**Task item:** Reproduce each entry below exactly as it appears.

**Listed entries:**
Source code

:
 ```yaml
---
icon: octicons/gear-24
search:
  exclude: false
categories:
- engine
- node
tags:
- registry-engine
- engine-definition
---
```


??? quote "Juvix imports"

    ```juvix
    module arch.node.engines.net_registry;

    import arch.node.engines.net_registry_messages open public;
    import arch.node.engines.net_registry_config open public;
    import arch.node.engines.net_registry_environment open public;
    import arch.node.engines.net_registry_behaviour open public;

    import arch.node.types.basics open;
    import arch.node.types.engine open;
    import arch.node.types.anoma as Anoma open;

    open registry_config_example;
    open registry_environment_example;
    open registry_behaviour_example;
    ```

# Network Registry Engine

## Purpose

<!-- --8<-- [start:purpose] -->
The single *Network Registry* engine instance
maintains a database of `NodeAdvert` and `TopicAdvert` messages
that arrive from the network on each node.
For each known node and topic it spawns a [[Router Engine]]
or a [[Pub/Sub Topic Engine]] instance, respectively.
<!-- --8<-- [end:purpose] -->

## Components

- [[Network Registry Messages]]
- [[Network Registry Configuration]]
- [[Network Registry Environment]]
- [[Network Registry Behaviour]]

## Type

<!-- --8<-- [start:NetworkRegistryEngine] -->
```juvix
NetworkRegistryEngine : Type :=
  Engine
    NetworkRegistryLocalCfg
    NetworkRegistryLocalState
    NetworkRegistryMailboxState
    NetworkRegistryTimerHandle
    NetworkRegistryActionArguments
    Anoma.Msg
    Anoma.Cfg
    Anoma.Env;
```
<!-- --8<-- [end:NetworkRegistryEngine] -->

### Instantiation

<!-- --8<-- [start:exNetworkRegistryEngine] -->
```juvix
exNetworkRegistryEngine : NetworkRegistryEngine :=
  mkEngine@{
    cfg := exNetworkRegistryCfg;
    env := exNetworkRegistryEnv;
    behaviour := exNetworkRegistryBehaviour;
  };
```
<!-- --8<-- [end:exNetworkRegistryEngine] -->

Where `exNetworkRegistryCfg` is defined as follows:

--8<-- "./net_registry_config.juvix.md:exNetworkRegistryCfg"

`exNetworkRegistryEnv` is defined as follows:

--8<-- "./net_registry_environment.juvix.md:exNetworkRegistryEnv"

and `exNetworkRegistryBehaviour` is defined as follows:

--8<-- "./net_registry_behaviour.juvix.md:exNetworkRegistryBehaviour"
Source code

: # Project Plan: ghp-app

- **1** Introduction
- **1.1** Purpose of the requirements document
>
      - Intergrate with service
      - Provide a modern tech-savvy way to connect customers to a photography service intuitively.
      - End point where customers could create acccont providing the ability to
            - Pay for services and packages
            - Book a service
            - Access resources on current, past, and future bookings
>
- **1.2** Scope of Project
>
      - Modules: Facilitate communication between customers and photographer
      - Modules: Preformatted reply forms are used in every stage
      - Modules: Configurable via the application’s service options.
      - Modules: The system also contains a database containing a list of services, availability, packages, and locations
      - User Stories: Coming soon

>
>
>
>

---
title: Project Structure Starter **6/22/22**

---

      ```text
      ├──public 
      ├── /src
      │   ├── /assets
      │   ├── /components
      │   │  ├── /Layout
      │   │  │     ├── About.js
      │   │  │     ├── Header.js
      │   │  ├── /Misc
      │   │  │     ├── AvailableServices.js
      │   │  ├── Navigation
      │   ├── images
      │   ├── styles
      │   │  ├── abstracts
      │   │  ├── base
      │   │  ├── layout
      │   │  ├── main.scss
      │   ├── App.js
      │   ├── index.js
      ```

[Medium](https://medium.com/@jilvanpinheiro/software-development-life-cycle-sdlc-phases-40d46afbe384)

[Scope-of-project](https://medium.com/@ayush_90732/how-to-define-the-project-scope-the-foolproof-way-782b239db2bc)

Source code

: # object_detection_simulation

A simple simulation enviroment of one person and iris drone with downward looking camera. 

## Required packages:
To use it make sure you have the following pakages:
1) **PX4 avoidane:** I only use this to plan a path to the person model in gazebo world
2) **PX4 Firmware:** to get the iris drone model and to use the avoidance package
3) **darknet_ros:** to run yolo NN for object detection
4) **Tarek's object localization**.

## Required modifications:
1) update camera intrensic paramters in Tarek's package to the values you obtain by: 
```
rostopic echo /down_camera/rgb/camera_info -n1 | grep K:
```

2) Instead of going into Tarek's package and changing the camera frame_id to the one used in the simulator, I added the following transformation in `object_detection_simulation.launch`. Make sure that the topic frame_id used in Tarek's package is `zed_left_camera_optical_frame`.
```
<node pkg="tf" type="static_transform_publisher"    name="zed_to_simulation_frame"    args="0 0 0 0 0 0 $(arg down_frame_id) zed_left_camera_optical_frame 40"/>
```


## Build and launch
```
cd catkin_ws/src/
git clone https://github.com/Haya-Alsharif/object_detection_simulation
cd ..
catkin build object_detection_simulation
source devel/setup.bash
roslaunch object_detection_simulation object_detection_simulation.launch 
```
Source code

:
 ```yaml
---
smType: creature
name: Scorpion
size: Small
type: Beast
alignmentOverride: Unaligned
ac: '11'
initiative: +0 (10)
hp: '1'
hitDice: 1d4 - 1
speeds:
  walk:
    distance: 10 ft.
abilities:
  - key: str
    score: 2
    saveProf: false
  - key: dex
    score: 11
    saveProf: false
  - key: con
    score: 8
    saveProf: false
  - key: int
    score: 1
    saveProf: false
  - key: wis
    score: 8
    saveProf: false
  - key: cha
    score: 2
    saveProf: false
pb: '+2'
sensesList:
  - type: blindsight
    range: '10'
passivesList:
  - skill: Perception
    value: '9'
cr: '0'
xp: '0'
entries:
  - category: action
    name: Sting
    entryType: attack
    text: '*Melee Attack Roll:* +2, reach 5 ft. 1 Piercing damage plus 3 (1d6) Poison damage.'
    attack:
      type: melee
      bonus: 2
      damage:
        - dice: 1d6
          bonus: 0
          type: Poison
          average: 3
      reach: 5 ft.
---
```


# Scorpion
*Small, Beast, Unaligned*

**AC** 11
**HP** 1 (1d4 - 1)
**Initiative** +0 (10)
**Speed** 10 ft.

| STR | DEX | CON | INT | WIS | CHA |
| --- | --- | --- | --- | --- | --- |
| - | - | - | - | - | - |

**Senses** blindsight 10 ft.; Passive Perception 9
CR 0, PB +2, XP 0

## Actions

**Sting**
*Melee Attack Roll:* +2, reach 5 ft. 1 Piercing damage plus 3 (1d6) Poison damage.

**Answer for the task:**
Source code

:
 ```yaml
---
icon: octicons/gear-24
search:
  exclude: false
categories:
- engine
- node
tags:
- registry-engine
- engine-definition
---
```


??? quote "Juvix imports"

    ```juvix
    module arch.node.engines.net_registry;

    import arch.node.engines.net_registry_messages open public;
    import arch.node.engines.net_registry_config open public;
    import arch.node.engines.net_registry_environment open public;
    import arch.node.engines.net_registry_behaviour open public;

    import arch.node.types.basics open;
    import arch.node.types.engine open;
    import arch.node.types.anoma as Anoma open;

    open registry_config_example;
    open registry_environment_example;
    open registry_behaviour_example;
    ```

# Network Registry Engine

## Purpose

<!-- --8<-- [start:purpose] -->
The single *Network Registry* engine instance
maintains a database of `NodeAdvert` and `TopicAdvert` messages
that arrive from the network on each node.
For each known node and topic it spawns a [[Router Engine]]
or a [[Pub/Sub Topic Engine]] instance, respectively.
<!-- --8<-- [end:purpose] -->

## Components

- [[Network Registry Messages]]
- [[Network Registry Configuration]]
- [[Network Registry Environment]]
- [[Network Registry Behaviour]]

## Type

<!-- --8<-- [start:NetworkRegistryEngine] -->
```juvix
NetworkRegistryEngine : Type :=
  Engine
    NetworkRegistryLocalCfg
    NetworkRegistryLocalState
    NetworkRegistryMailboxState
    NetworkRegistryTimerHandle
    NetworkRegistryActionArguments
    Anoma.Msg
    Anoma.Cfg
    Anoma.Env;
```
<!-- --8<-- [end:NetworkRegistryEngine] -->

### Instantiation

<!-- --8<-- [start:exNetworkRegistryEngine] -->
```juvix
exNetworkRegistryEngine : NetworkRegistryEngine :=
  mkEngine@{
    cfg := exNetworkRegistryCfg;
    env := exNetworkRegistryEnv;
    behaviour := exNetworkRegistryBehaviour;
  };
```
<!-- --8<-- [end:exNetworkRegistryEngine] -->

Where `exNetworkRegistryCfg` is defined as follows:

--8<-- "./net_registry_config.juvix.md:exNetworkRegistryCfg"

`exNetworkRegistryEnv` is defined as follows:

--8<-- "./net_registry_environment.juvix.md:exNetworkRegistryEnv"

and `exNetworkRegistryBehaviour` is defined as follows:

--8<-- "./net_registry_behaviour.juvix.md:exNetworkRegistryBehaviour"
Source code

: # Project Plan: ghp-app

- **1** Introduction
- **1.1** Purpose of the requirements document
>
      - Intergrate with service
      - Provide a modern tech-savvy way to connect customers to a photography service intuitively.
      - End point where customers could create acccont providing the ability to
            - Pay for services and packages
            - Book a service
            - Access resources on current, past, and future bookings
>
- **1.2** Scope of Project
>
      - Modules: Facilitate communication between customers and photographer
      - Modules: Preformatted reply forms are used in every stage
      - Modules: Configurable via the application’s service options.
      - Modules: The system also contains a database containing a list of services, availability, packages, and locations
      - User Stories: Coming soon

>
>
>
>

---
title: Project Structure Starter **6/22/22**

---

      ```text
      ├──public 
      ├── /src
      │   ├── /assets
      │   ├── /components
      │   │  ├── /Layout
      │   │  │     ├── About.js
      │   │  │     ├── Header.js
      │   │  ├── /Misc
      │   │  │     ├── AvailableServices.js
      │   │  ├── Navigation
      │   ├── images
      │   ├── styles
      │   │  ├── abstracts
      │   │  ├── base
      │   │  ├── layout
      │   │  ├── main.scss
      │   ├── App.js
      │   ├── index.js
      ```

[Medium](https://medium.com/@jilvanpinheiro/software-development-life-cycle-sdlc-phases-40d46afbe384)

[Scope-of-project](https://medium.com/@ayush_90732/how-to-define-the-project-scope-the-foolproof-way-782b239db2bc)

Source code

: # object_detection_simulation

A simple simulation enviroment of one person and iris drone with downward looking camera. 

## Required packages:
To use it make sure you have the following pakages:
1) **PX4 avoidane:** I only use this to plan a path to the person model in gazebo world
2) **PX4 Firmware:** to get the iris drone model and to use the avoidance package
3) **darknet_ros:** to run yolo NN for object detection
4) **Tarek's object localization**.

## Required modifications:
1) update camera intrensic paramters in Tarek's package to the values you obtain by: 
```
rostopic echo /down_camera/rgb/camera_info -n1 | grep K:
```

2) Instead of going into Tarek's package and changing the camera frame_id to the one used in the simulator, I added the following transformation in `object_detection_simulation.launch`. Make sure that the topic frame_id used in Tarek's package is `zed_left_camera_optical_frame`.
```
<node pkg="tf" type="static_transform_publisher"    name="zed_to_simulation_frame"    args="0 0 0 0 0 0 $(arg down_frame_id) zed_left_camera_optical_frame 40"/>
```


## Build and launch
```
cd catkin_ws/src/
git clone https://github.com/Haya-Alsharif/object_detection_simulation
cd ..
catkin build object_detection_simulation
source devel/setup.bash
roslaunch object_detection_simulation object_detection_simulation.launch 
```
Source code

:
 ```yaml
---
smType: creature
name: Scorpion
size: Small
type: Beast
alignmentOverride: Unaligned
ac: '11'
initiative: +0 (10)
hp: '1'
hitDice: 1d4 - 1
speeds:
  walk:
    distance: 10 ft.
abilities:
  - key: str
    score: 2
    saveProf: false
  - key: dex
    score: 11
    saveProf: false
  - key: con
    score: 8
    saveProf: false
  - key: int
    score: 1
    saveProf: false
  - key: wis
    score: 8
    saveProf: false
  - key: cha
    score: 2
    saveProf: false
pb: '+2'
sensesList:
  - type: blindsight
    range: '10'
passivesList:
  - skill: Perception
    value: '9'
cr: '0'
xp: '0'
entries:
  - category: action
    name: Sting
    entryType: attack
    text: '*Melee Attack Roll:* +2, reach 5 ft. 1 Piercing damage plus 3 (1d6) Poison damage.'
    attack:
      type: melee
      bonus: 2
      damage:
        - dice: 1d6
          bonus: 0
          type: Poison
          average: 3
      reach: 5 ft.
---
```


# Scorpion
*Small, Beast, Unaligned*

**AC** 11
**HP** 1 (1d4 - 1)
**Initiative** +0 (10)
**Speed** 10 ft.

| STR | DEX | CON | INT | WIS | CHA |
| --- | --- | --- | --- | --- | --- |
| - | - | - | - | - | - |

**Senses** blindsight 10 ft.; Passive Perception 9
CR 0, PB +2, XP 0

## Actions

**Sting**
*Melee Attack Roll:* +2, reach 5 ft. 1 Piercing damage plus 3 (1d6) Poison damage.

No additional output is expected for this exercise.